Title: Microgrid control with a high penetration of renewable generation
Date: Thursday May 19, 2016
Venue: McGill University, McConnell Engineering Building
Supervisors: Geza Jos and Francois Bouffard
As the penetration of renewable energy-based distributed generation becomes more prevalent on the electric power system, its limited controllability and intermittent nature brings adverse effects to the system. A multi-objective optimization is proposed for the Microgrid’s energy management system as an appropriate means to mitigate the volatility of these resources while optimizing other benefits of implementing a Microgrid, instead of the status quo of a single objective optimization that exacerbates the other objectives. The proposed approach attains a Pareto optimal solution by directly comparing the quantified objectives and directly solving the economic dispatch through its scalarized valuation functions.

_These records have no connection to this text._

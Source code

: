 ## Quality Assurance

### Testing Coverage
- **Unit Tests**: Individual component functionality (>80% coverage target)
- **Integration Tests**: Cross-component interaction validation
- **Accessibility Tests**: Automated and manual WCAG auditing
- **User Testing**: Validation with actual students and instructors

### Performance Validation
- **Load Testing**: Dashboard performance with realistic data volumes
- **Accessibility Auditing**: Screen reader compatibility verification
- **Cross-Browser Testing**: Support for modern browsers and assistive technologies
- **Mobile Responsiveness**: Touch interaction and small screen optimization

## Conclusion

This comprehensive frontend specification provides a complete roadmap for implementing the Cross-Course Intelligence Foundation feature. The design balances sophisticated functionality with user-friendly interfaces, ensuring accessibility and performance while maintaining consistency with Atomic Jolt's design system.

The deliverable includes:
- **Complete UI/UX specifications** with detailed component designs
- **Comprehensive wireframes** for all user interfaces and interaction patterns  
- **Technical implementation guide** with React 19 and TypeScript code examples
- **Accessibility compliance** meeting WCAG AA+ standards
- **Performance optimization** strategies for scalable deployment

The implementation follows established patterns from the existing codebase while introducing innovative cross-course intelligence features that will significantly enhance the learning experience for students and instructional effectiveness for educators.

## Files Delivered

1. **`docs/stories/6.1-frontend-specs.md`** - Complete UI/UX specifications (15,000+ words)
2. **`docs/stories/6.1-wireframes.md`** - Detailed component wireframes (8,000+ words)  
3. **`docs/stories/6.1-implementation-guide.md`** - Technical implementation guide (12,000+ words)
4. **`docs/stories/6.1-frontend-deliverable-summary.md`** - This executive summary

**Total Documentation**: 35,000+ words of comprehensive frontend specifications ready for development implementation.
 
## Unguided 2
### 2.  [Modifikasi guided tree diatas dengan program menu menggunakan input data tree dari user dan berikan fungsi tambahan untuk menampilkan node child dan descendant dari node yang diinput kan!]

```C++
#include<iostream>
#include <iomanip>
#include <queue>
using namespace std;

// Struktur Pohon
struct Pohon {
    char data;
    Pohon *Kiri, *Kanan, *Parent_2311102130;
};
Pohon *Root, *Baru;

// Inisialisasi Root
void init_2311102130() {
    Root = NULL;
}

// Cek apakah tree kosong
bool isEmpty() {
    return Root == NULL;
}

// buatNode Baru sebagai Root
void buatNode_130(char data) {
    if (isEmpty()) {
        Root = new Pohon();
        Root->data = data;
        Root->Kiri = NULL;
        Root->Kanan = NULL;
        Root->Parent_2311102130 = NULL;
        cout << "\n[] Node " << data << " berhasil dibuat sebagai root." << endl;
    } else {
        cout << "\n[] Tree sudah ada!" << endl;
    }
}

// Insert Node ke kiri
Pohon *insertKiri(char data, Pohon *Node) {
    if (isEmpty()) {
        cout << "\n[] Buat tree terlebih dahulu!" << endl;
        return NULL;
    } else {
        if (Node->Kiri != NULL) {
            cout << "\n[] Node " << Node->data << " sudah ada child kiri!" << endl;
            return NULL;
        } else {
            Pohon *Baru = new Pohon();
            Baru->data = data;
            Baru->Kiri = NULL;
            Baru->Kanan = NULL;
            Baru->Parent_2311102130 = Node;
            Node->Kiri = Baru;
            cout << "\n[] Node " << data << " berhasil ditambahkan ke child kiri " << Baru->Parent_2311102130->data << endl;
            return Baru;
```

Furthermore, the implementation of the Microgrid controller is formulated as a hierarchical multi-agent system to reduce computational burden and to provide distributed intelligence. The central controller algorithm directly computes optimal regions of the unit commitment through virtual resources, while the economic dispatch is performed locally with modified valuation function parameters. In order to comply with the online implementation architecture, the energy storage system’s controller employs a backcasting algorithm to estimate the net stored energy value, against which the current cost of energy is compared to determine how the storage system should be used to perform arbitrage. In islanded mode, the storage system employs a novel primary isochronous control strategy to maintain a desired state of charge while maintaining power balance by requesting power from other resources through their droop curves when the storage limits are being approached. Results show that the proposed controller can mitigate the negative impacts of volatile generation to levels below that of the system load.